Newsroom 12/12/2016 | 11:21

In BR’s monthly look at life here from the point of view of an outsider, our expatriate writer, grateful for the comparative stability of Bucharest life, bemoans Trump’s triumph and the resurgence of smoke.

Debbie Stowe

A break from Brexit berating this month, as that disaster has been temporarily trumped (sorry) by something even more depressing, if that were possible. The powerful prospect of the US’s first woman president has been derailed, and, in her stead, will be a racist, sexist, homophobic, vulgar, narcissistic, self-confessed sexual predator, who mocks disabled people, thinks women who have had abortions should be “punished”, wants to dismantle reproductive and gay rights, inflamed the ludicrous conspiracy theory about President Obama being born in Kenya… there’s so much more but I’m too weak to go on.

Like the UK’s own recent voting catastrophe, this result is further confirmation that Romania has no monopoly on bad politics or leaders. I’m not sure how Donald Trump would measure up alongside Vadim Tudor or Ion Iliescu, but at least they never had their hands on any nuclear codes.

As a Westerner, it’s easy naively to assume that no truly awful leader could come to power in your country, that the mechanisms of a long-established democracy would prevent a demagogue from achieving high office. Romanians are perhaps more realistic about this, having had a dictator within living memory. So it comes as a big shock to us when our political landscape goes so badly awry.

It has been repeatedly noted that Trump’s election victory ironically took place 27 years to the day after the fall of the Berlin Wall. Romania, along with the rest of Eastern Europe, has advanced hugely thanks to the crumbling of that symbol of separation and the greater integration and freedom it hailed. How devastating that the flagship policy of the incoming leader of the so-called Free World (albeit a policy that many doubt will ever come to fruition) is to construct another divisive wall (real-time update: now partly downgraded to a “fence”).

As with Brexit, the sad events in the US make me even more grateful to be living in Romania, far from the madness.

Progress goes up in smoke?

From one noxious presence to another: nicotine. What has happened to the smoking ban? At a popular expat pub the other night for a darts match, one game took place in a new sort of conservatory, in which punters were happily puffing away.
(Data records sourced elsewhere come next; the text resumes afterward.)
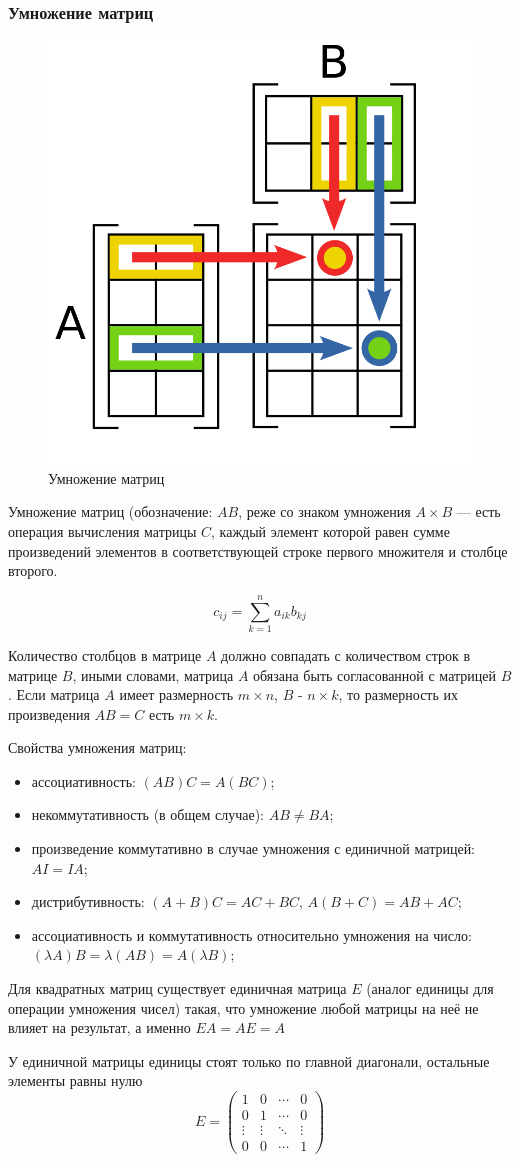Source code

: \documentclass{article}
\begin{document}
\subsubsection*{Умножение матриц}
\begin{figure}
  \includegraphics[width=0.6\linewidth]{matrix-multiplication.png}
  \caption{Умножение матриц}
\end{figure}
Умножение матриц (обозначение: $AB$, реже со знаком умножения $A\times B$ — есть операция вычисления матрицы $C$,
каждый элемент которой равен сумме произведений элементов в соответствующей строке первого множителя и столбце второго.

$$c_{ij}=\sum _{k=1}^{n}a_{ik}b_{kj}$$

Количество столбцов в матрице $A$ должно совпадать с количеством строк в матрице $B$, иными словами, 
матрица $A$ обязана быть согласованной с матрицей $B$. 
Если матрица $A$ имеет размерность $m\times n$, $B$ - $ n\times k$, 
то размерность их произведения $AB=C$ есть $m\times k$.

Свойства умножения матриц:

\begin{itemize}
    \item ассоциативность: $(AB)C = A(BC)$;
    \item некоммутативность (в общем случае): $AB \neq BA$;
    \item произведение коммутативно в случае умножения с единичной матрицей: $AI = IA$;
    \item дистрибутивность: $(A+B)C = AC + BC$, $A(B+C) = AB + AC$;
    \item ассоциативность и коммутативность относительно умножения на число: $(\lambda A)B = \lambda (AB) = A(\lambda B)$;
\end{itemize}

Для квадратных матриц существует единичная матрица $E$ (аналог единицы для операции умножения чисел) такая,
что умножение любой матрицы на неё не влияет на результат, а именно $EA=AE=A$

У единичной матрицы единицы стоят только по главной диагонали, остальные элементы равны нулю
$$E=\begin{pmatrix}1&0&\cdots &0\\0&1&\cdots &0\\\vdots &\vdots &\ddots &\vdots \\0&0&\cdots &1\end{pmatrix}$$
\end{document}
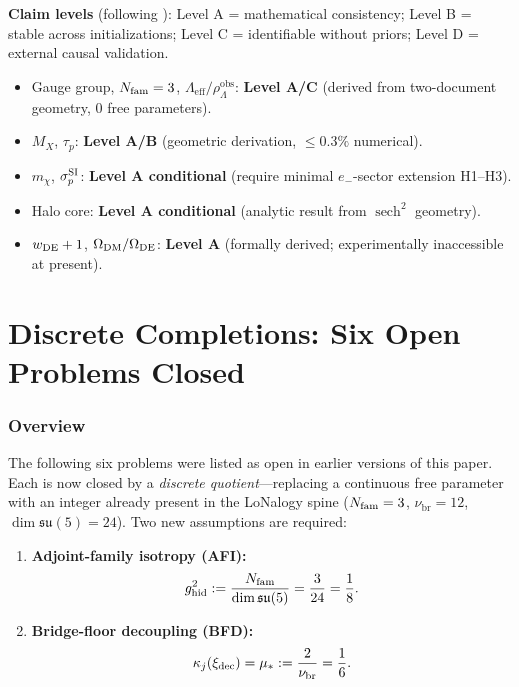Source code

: \documentclass[12pt]{article}
\theoremstyle{plain}
\theoremstyle{definition}
\numberwithin{equation}{section}
\newcommand{\br}{\mathrm{br}}
\newcommand{\eff}{\mathrm{eff}}
\newcommand{\obs}{\mathrm{obs}}
\DeclareMathOperator{\sech}{sech}
\begin{document}
\medskip

\noindent\textbf{Claim levels} (following \cite{YMmassGap}):
Level A = mathematical consistency; Level B = stable across
initializations; Level C = identifiable without priors;
Level D = external causal validation.

\begin{itemize}
\item Gauge group, $N_{\rm fam}=3$, $\Lambda_\eff/\rho_\Lambda^{\obs}$:
  \textbf{Level A/C} (derived from two-document geometry, 0 free parameters).
\item $M_X$, $\tau_p$: \textbf{Level A/B} (geometric derivation, $\leq0.3\%$ numerical).
\item $m_\chi$, $\sigma_p^{\rm SI}$: \textbf{Level A conditional}
  (require minimal $e_-$-sector extension H1--H3).
\item Halo core: \textbf{Level A conditional} (analytic result from $\sech^2$ geometry).
\item $w_{\rm DE}+1$, $\Omega_{\rm DM}/\Omega_{\rm DE}$: \textbf{Level A}
  (formally derived; experimentally inaccessible at present).
\end{itemize}

\part{Discrete Completions: Six Open Problems Closed}

\section{Overview}\label{sec:discrete}

The following six problems were listed as open in earlier versions of this paper.  Each is now closed by a \emph{discrete quotient}---replacing a continuous free parameter with an integer already present in the LoNalogy spine ($N_{\rm fam}=3$, $\nu_\br=12$, $\dim\mathfrak{su}(5)=24$).  Two new assumptions are required:

\begin{enumerate}
\item \textbf{Adjoint-family isotropy (AFI):}
\[
g_{\rm hid}^2 := \frac{N_{\rm fam}}{\dim\mathfrak{su}(5)} = \frac{3}{24} = \frac{1}{8}.
\]
\item \textbf{Bridge-floor decoupling (BFD):}
\[
\kappa_j(\xi_{\rm dec}) = \mu_* := \frac{2}{\nu_\br} = \frac{1}{6}.
\]
\end{enumerate}
\end{document}
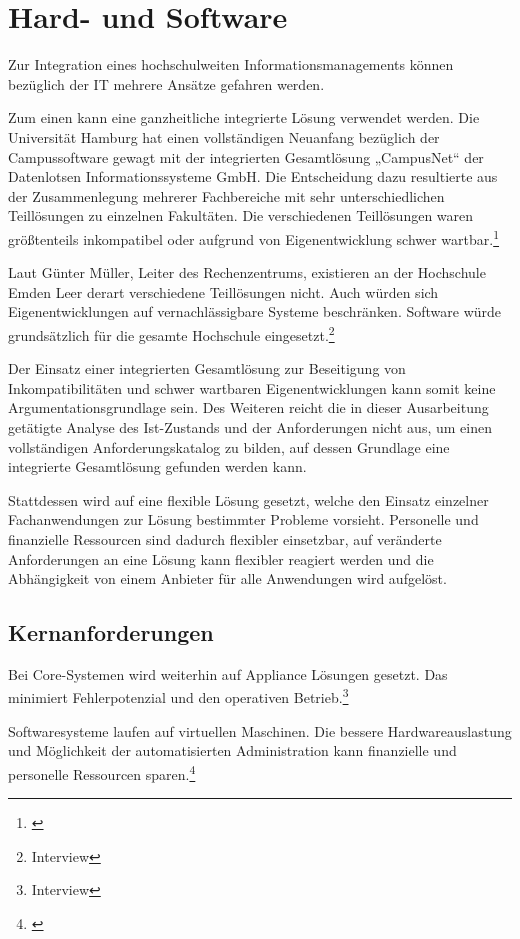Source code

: \section{Hard- und Software}
Zur Integration eines hochschulweiten Informationsmanagements können bezüglich der IT mehrere Ansätze gefahren werden.

Zum einen kann eine ganzheitliche integrierte Lösung verwendet werden. Die Universität Hamburg hat einen vollständigen Neuanfang bezüglich der Campussoftware gewagt mit der integrierten Gesamtlösung „CampusNet“ der Datenlotsen Informationssysteme GmbH. Die Entscheidung dazu resultierte aus der Zusammenlegung mehrerer Fachbereiche mit sehr unterschiedlichen Teillösungen zu einzelnen Fakultäten. Die verschiedenen Teillösungen waren größtenteils inkompatibel oder aufgrund von Eigenentwicklung schwer wartbar.\footnote{\cite{dini_webportale_2007}}

Laut Günter Müller, Leiter des Rechenzentrums, existieren an der Hochschule Emden Leer derart verschiedene Teillösungen nicht. Auch würden sich Eigenentwicklungen auf vernachlässigbare Systeme beschränken. Software würde grundsätzlich für die gesamte Hochschule eingesetzt.\footnote{Interview}

Der Einsatz einer integrierten Gesamtlösung zur Beseitigung von Inkompatibilitäten und schwer wartbaren Eigenentwicklungen kann somit keine Argumentationsgrundlage sein.
Des Weiteren reicht die in dieser Ausarbeitung getätigte Analyse des Ist-Zustands und der Anforderungen nicht aus, um einen vollständigen Anforderungskatalog zu bilden, auf dessen Grundlage eine integrierte Gesamtlösung gefunden werden kann.

Stattdessen wird auf eine flexible Lösung gesetzt, welche den Einsatz einzelner Fachanwendungen zur Lösung bestimmter Probleme vorsieht. Personelle und finanzielle Ressourcen sind dadurch flexibler einsetzbar, auf veränderte Anforderungen an eine Lösung kann flexibler reagiert werden und die Abhängigkeit von einem Anbieter für alle Anwendungen wird aufgelöst.

\subsection{Kernanforderungen}
Bei Core-Systemen wird weiterhin auf Appliance Lösungen gesetzt. Das minimiert Fehlerpotenzial und den operativen Betrieb.\footnote{Interview}

Softwaresysteme laufen auf virtuellen Maschinen. Die bessere Hardwareauslastung und Möglichkeit der automatisierten Administration kann finanzielle und personelle Ressourcen sparen.\footnote{\cite{baun_servervirtualisierung_2009}}

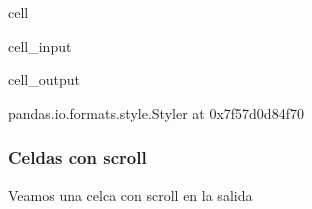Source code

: \documentclass[letterpaper,10pt,english]{jupyterBook}
\begin{document}
\begin{sphinxuseclass}{cell}
\begin{sphinxVerbatimInput}
\begin{sphinxuseclass}{cell_input}
\begin{sphinxVerbatim}[commandchars=\\\{\}]
 
        
     \PYG{p}{[}        \PYG{p}{]}

\PYGZbs{}
    \PYGZbs{}
    \PYGZbs{}
\end{sphinxVerbatim}

\end{sphinxuseclass}\end{sphinxVerbatimInput}
\begin{sphinxVerbatimOutput}

\begin{sphinxuseclass}{cell_output}
\begin{sphinxVerbatim}[commandchars=\\\{\}]
\PYGZlt{}pandas.io.formats.style.Styler at 0x7f57d0d84f70\PYGZgt{}
\end{sphinxVerbatim}

\end{sphinxuseclass}\end{sphinxVerbatimOutput}

\end{sphinxuseclass}

\subsubsection{Celdas con scroll}
\label{\detokenize{docs/01_01_Code_Blocks:celdas-con-scroll}}
\sphinxAtStartPar
Veamos una celca con scroll en la salida
\end{document}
From what I could tell (I didn’t inspect it closely because of the stink), this room was effectively inside – and would presumably have been covered by the ban.

Though it’s dreadful that it took the Colectiv disaster to galvanize Romanian lawmakers into protecting the public’s health, the smoking ban was a great leap forward for the nation, set to have a huge impact on the well-being of one of Europe’s unhealthiest countries. What a pity that – due, perhaps, to the special interests that fought the law aggressively when it was first adopted – Romania seems to have caved in and rolled back on this impressive step.

Kicking off

It was an ignominious night for Romania both on and off the pitch, when the national football team played Poland this month. The match was twice interrupted by crowd trouble, and a flare was thrown at an opposition player. Some Polish fans behaved no better – six were arrested after an Old Town bar was reportedly trashed. Though deplorable, the incidents were a reminder of how rare (away from football) public violence is in Bucharest.
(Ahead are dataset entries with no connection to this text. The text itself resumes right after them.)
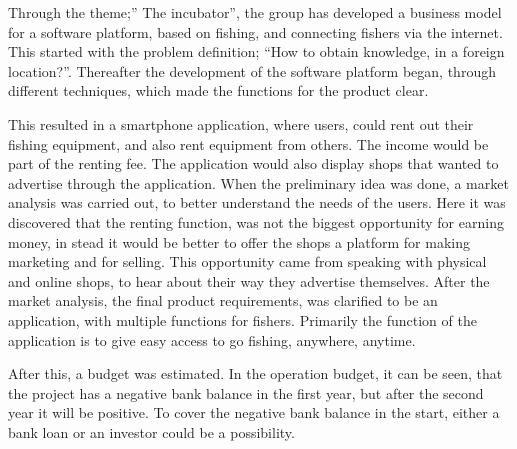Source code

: \vspace{1cm}
\begin{center}
\begin{minipage}{0.5\textwidth}
Through the theme;” The incubator”, the group has developed a business model for a software platform, based on fishing, and connecting fishers via the internet. This started with the problem definition; “How to obtain knowledge, in a foreign location?”. 
Thereafter the development of the software platform began, through different techniques, which made the functions for the product clear. 

This resulted in a smartphone application, where users, could rent out their fishing equipment, and also rent equipment from others. The income would be part of the renting fee. The application would also display shops that wanted to advertise through the application. When the preliminary idea was done, a market analysis was carried out, to better understand the needs of the users. 
Here it was discovered that the renting function, was not the biggest opportunity for earning money, in stead it would be better to offer the shops a platform for making marketing and for selling. This opportunity came from speaking with physical and online shops, to hear about their way they advertise themselves. After the market analysis, the final product requirements, was clarified to be an application, with multiple functions for fishers. Primarily the function of the application is to give easy access to go fishing, anywhere, anytime.


After this, a budget was estimated. In the operation budget, it can be seen, that the project has a negative bank balance in the first year, but after the second year it will be positive. To cover the negative bank balance in the start, either a bank loan or an investor could be a possibility. 
\end{minipage}	
\end{center}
Of course there are fights and muggings, but far fewer than in most comparable Western European cities – or at least that’s how it feels to many expats. I wouldn’t think twice about walking home, alone, through a city center park late at night here – something I’d never risk back in the UK. With protests in the US – now raging rightfully against Trump – often turning violent and sometimes even resulting in shootings, and both America and Britain suffering an upswing in post-vote attacks, hostility and bigotry, Romania is seeming an ever better bet.